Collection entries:
Segment Open

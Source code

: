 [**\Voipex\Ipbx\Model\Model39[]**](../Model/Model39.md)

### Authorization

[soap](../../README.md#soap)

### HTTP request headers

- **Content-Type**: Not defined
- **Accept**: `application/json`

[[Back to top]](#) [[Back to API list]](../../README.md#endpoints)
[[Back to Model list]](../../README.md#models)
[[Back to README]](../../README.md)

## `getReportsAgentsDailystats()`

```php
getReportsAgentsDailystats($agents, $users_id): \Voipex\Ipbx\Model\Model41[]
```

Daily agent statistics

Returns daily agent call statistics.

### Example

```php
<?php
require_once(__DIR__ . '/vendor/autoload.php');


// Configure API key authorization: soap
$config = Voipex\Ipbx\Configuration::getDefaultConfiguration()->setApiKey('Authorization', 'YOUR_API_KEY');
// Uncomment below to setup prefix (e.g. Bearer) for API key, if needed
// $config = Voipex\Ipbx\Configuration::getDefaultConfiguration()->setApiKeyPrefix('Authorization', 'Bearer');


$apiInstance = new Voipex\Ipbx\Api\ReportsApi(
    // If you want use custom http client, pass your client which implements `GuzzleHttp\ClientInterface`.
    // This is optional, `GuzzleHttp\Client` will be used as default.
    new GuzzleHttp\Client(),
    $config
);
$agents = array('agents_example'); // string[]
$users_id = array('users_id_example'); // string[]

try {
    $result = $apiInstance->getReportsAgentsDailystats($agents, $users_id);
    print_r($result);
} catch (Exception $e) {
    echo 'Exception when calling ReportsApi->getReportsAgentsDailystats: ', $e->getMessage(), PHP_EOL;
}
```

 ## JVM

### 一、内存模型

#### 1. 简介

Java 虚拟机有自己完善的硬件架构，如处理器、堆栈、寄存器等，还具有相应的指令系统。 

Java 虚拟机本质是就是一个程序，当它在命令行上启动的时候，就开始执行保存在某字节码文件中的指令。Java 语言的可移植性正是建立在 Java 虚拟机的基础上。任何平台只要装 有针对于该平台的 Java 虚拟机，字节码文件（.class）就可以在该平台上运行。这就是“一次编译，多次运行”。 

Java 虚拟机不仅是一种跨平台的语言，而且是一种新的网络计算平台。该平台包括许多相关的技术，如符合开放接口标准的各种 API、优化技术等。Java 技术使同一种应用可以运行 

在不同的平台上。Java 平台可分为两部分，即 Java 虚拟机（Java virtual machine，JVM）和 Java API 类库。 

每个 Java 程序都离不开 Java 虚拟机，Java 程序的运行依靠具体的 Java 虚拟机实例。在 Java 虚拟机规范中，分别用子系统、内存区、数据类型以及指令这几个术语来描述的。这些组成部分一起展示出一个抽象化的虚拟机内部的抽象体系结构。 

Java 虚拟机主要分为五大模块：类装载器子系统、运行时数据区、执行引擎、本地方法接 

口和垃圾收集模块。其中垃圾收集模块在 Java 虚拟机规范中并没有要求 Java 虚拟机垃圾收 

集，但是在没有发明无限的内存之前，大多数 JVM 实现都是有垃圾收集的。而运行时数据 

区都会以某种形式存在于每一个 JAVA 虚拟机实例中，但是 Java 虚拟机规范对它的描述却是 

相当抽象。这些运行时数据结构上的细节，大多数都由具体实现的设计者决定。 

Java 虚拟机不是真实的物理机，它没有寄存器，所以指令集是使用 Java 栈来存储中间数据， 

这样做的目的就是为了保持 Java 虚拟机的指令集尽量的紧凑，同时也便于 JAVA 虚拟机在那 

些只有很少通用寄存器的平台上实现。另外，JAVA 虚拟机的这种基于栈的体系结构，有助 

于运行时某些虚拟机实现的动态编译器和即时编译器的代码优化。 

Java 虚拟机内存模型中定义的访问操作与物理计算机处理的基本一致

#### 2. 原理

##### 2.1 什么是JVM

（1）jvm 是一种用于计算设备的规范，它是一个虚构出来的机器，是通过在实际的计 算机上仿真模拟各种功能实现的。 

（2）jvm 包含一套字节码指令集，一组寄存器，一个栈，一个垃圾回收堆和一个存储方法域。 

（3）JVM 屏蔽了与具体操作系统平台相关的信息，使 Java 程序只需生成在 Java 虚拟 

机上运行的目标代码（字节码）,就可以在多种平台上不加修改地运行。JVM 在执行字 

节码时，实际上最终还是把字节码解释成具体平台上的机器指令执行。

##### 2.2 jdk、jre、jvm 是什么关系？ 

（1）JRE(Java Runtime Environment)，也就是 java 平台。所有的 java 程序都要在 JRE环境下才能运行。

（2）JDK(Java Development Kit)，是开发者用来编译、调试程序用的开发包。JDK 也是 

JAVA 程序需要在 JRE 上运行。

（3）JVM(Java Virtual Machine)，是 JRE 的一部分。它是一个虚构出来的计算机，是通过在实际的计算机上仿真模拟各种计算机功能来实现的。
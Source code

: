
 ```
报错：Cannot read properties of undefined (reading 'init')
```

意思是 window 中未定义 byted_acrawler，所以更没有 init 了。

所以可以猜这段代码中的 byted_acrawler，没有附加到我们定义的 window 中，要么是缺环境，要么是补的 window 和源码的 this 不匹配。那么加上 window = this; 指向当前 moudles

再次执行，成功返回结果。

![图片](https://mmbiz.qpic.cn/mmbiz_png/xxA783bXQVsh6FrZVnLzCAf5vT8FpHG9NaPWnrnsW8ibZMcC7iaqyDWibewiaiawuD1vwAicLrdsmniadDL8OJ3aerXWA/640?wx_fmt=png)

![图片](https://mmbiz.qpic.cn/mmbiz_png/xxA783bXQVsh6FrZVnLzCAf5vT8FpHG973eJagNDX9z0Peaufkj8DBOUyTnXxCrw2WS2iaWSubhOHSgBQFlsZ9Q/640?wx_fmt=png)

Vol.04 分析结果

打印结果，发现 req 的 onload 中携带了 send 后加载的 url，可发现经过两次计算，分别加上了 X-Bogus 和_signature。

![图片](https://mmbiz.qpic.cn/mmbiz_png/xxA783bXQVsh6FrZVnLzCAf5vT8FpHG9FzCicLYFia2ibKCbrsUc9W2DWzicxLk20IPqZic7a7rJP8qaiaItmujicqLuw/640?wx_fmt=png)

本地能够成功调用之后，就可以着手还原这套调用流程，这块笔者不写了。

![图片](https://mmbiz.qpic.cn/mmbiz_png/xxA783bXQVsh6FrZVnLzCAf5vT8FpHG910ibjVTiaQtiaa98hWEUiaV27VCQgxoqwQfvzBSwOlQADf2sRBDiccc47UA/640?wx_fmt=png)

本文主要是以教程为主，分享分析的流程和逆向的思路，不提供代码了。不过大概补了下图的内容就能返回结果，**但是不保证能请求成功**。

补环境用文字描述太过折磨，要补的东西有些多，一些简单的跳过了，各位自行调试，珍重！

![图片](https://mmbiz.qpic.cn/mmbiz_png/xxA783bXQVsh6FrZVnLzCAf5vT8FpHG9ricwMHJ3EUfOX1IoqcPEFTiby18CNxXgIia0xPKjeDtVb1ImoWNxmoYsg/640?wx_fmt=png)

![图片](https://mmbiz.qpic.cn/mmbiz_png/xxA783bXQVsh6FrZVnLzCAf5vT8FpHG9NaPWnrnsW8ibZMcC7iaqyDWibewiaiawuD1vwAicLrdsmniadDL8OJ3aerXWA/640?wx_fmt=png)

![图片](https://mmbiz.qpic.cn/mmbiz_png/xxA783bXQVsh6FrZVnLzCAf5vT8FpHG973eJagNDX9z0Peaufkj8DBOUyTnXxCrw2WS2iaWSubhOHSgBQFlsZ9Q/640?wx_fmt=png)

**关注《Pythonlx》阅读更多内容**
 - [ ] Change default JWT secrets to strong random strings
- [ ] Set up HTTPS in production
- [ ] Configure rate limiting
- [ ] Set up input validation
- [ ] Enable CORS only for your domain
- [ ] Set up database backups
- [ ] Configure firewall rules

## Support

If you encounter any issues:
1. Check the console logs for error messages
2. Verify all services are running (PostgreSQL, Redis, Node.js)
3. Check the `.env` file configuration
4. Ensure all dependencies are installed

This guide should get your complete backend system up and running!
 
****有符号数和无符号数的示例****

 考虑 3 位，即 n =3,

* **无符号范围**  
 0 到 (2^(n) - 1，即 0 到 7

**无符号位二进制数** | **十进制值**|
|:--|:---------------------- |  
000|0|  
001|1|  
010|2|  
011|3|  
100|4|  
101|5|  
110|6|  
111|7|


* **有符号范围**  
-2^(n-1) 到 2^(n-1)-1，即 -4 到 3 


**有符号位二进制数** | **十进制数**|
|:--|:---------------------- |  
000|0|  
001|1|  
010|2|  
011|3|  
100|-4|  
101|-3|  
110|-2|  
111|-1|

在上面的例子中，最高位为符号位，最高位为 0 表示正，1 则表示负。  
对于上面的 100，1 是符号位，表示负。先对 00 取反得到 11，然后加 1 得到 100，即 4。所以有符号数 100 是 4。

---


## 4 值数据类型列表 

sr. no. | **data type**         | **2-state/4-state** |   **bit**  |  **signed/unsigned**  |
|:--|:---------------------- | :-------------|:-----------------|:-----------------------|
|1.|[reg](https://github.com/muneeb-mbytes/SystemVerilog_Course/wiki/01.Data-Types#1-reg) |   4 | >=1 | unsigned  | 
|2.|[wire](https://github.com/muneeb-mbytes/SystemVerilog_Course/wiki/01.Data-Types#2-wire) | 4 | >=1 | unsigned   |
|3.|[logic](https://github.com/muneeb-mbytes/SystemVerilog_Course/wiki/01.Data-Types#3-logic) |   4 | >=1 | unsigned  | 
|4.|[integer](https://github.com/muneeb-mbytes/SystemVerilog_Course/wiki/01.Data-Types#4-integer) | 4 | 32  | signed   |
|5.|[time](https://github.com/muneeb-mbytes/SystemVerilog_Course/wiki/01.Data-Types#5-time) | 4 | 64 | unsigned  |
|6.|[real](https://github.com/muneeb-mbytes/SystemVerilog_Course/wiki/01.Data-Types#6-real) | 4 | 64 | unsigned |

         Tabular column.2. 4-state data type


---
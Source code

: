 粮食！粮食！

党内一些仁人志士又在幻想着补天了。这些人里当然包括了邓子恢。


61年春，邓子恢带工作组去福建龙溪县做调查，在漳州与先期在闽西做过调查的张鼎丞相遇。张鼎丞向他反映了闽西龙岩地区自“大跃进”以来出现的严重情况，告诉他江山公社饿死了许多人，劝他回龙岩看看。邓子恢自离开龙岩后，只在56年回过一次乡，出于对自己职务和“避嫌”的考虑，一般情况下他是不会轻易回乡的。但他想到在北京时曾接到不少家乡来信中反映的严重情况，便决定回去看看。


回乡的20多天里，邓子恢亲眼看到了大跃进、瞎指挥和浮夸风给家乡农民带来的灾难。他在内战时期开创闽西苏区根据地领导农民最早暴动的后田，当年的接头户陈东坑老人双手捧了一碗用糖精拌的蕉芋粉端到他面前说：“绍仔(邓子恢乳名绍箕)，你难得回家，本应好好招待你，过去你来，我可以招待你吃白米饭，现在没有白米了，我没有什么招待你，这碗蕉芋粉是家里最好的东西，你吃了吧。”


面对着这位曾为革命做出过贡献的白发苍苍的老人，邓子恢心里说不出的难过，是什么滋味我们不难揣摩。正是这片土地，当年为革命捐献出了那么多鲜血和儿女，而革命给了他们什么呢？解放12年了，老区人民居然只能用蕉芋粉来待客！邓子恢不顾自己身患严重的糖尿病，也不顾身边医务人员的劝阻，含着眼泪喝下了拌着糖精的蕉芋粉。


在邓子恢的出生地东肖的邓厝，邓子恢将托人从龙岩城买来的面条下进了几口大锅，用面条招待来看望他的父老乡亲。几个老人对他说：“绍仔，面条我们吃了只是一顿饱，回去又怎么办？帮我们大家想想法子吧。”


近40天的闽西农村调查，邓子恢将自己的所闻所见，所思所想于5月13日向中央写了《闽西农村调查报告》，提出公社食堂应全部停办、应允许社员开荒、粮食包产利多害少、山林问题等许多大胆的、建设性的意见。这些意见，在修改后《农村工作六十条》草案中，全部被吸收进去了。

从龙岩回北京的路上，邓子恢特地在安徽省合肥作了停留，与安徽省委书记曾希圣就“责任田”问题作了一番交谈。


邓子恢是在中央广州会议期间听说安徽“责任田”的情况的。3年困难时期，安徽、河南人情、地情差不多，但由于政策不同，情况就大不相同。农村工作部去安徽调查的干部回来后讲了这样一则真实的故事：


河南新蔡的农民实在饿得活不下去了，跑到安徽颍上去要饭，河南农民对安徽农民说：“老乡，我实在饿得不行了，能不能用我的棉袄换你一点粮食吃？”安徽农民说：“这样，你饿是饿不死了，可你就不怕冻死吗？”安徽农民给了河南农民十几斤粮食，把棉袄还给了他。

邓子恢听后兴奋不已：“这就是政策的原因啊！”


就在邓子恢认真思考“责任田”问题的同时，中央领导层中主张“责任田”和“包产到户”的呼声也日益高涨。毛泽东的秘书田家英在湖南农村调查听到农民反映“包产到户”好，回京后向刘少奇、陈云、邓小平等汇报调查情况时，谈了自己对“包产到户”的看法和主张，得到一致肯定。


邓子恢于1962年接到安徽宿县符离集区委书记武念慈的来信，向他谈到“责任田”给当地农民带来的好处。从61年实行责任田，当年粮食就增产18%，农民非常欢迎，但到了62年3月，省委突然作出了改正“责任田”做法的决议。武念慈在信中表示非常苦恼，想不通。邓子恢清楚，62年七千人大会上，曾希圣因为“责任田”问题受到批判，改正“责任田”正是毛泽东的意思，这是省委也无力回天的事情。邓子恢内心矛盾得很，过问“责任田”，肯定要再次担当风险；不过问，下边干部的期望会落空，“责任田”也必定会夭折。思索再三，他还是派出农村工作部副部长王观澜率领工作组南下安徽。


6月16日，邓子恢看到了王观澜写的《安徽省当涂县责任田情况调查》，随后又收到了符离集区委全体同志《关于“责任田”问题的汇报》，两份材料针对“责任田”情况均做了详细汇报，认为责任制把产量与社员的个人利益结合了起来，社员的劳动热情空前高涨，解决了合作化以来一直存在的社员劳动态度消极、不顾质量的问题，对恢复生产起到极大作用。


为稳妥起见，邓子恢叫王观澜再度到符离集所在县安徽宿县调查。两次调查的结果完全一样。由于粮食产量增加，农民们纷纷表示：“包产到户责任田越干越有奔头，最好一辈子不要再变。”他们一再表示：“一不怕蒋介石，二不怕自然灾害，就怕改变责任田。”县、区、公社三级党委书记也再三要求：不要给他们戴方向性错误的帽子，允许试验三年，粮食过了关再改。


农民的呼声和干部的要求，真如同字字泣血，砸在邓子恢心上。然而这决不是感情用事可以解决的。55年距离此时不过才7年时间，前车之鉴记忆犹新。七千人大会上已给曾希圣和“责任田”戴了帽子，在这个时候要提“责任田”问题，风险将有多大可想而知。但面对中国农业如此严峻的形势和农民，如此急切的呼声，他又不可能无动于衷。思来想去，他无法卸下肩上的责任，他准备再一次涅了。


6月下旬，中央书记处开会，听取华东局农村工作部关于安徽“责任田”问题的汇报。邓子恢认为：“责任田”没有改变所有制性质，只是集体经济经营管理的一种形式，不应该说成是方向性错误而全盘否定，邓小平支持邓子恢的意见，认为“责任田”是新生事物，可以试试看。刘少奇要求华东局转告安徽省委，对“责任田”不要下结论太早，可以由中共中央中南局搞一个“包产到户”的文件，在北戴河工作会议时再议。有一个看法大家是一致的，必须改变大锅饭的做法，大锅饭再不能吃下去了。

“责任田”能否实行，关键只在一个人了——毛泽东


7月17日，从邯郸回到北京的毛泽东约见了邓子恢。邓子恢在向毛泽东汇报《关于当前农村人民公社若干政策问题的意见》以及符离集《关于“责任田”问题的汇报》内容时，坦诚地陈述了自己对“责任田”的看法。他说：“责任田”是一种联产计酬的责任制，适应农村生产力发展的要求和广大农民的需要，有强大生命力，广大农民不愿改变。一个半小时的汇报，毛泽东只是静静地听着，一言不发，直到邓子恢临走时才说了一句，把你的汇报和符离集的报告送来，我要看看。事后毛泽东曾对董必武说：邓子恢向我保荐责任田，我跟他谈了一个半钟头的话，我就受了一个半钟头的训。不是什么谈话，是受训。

Segment Closed

Please reproduce, exactly as they appear above, the lines from the line containing "语言的可移植性正是建立在 Java 虚拟机的基础上。任何平台只要装" up to and including the line containing "意思是 window 中未定义 byted_acrawler，所以更没有 init 了。".

FINISHED TASK:
Java 虚拟机本质是就是一个程序，当它在命令行上启动的时候，就开始执行保存在某字节码文件中的指令。Java 语言的可移植性正是建立在 Java 虚拟机的基础上。任何平台只要装 有针对于该平台的 Java 虚拟机，字节码文件（.class）就可以在该平台上运行。这就是“一次编译，多次运行”。 

Java 虚拟机不仅是一种跨平台的语言，而且是一种新的网络计算平台。该平台包括许多相关的技术，如符合开放接口标准的各种 API、优化技术等。Java 技术使同一种应用可以运行 

在不同的平台上。Java 平台可分为两部分，即 Java 虚拟机（Java virtual machine，JVM）和 Java API 类库。 

每个 Java 程序都离不开 Java 虚拟机，Java 程序的运行依靠具体的 Java 虚拟机实例。在 Java 虚拟机规范中，分别用子系统、内存区、数据类型以及指令这几个术语来描述的。这些组成部分一起展示出一个抽象化的虚拟机内部的抽象体系结构。 

Java 虚拟机主要分为五大模块：类装载器子系统、运行时数据区、执行引擎、本地方法接 

口和垃圾收集模块。其中垃圾收集模块在 Java 虚拟机规范中并没有要求 Java 虚拟机垃圾收 

集，但是在没有发明无限的内存之前，大多数 JVM 实现都是有垃圾收集的。而运行时数据 

区都会以某种形式存在于每一个 JAVA 虚拟机实例中，但是 Java 虚拟机规范对它的描述却是 

相当抽象。这些运行时数据结构上的细节，大多数都由具体实现的设计者决定。 

Java 虚拟机不是真实的物理机，它没有寄存器，所以指令集是使用 Java 栈来存储中间数据， 

这样做的目的就是为了保持 Java 虚拟机的指令集尽量的紧凑，同时也便于 JAVA 虚拟机在那 

些只有很少通用寄存器的平台上实现。另外，JAVA 虚拟机的这种基于栈的体系结构，有助 

于运行时某些虚拟机实现的动态编译器和即时编译器的代码优化。 

Java 虚拟机内存模型中定义的访问操作与物理计算机处理的基本一致

#### 2. 原理

##### 2.1 什么是JVM

（1）jvm 是一种用于计算设备的规范，它是一个虚构出来的机器，是通过在实际的计 算机上仿真模拟各种功能实现的。 

（2）jvm 包含一套字节码指令集，一组寄存器，一个栈，一个垃圾回收堆和一个存储方法域。 

（3）JVM 屏蔽了与具体操作系统平台相关的信息，使 Java 程序只需生成在 Java 虚拟 

机上运行的目标代码（字节码）,就可以在多种平台上不加修改地运行。JVM 在执行字 

节码时，实际上最终还是把字节码解释成具体平台上的机器指令执行。

##### 2.2 jdk、jre、jvm 是什么关系？ 

（1）JRE(Java Runtime Environment)，也就是 java 平台。所有的 java 程序都要在 JRE环境下才能运行。

（2）JDK(Java Development Kit)，是开发者用来编译、调试程序用的开发包。JDK 也是 

JAVA 程序需要在 JRE 上运行。

（3）JVM(Java Virtual Machine)，是 JRE 的一部分。它是一个虚构出来的计算机，是通过在实际的计算机上仿真模拟各种计算机功能来实现的。
Source code

:
 ```
报错：Cannot read properties of undefined (reading 'init')
```

意思是 window 中未定义 byted_acrawler，所以更没有 init 了。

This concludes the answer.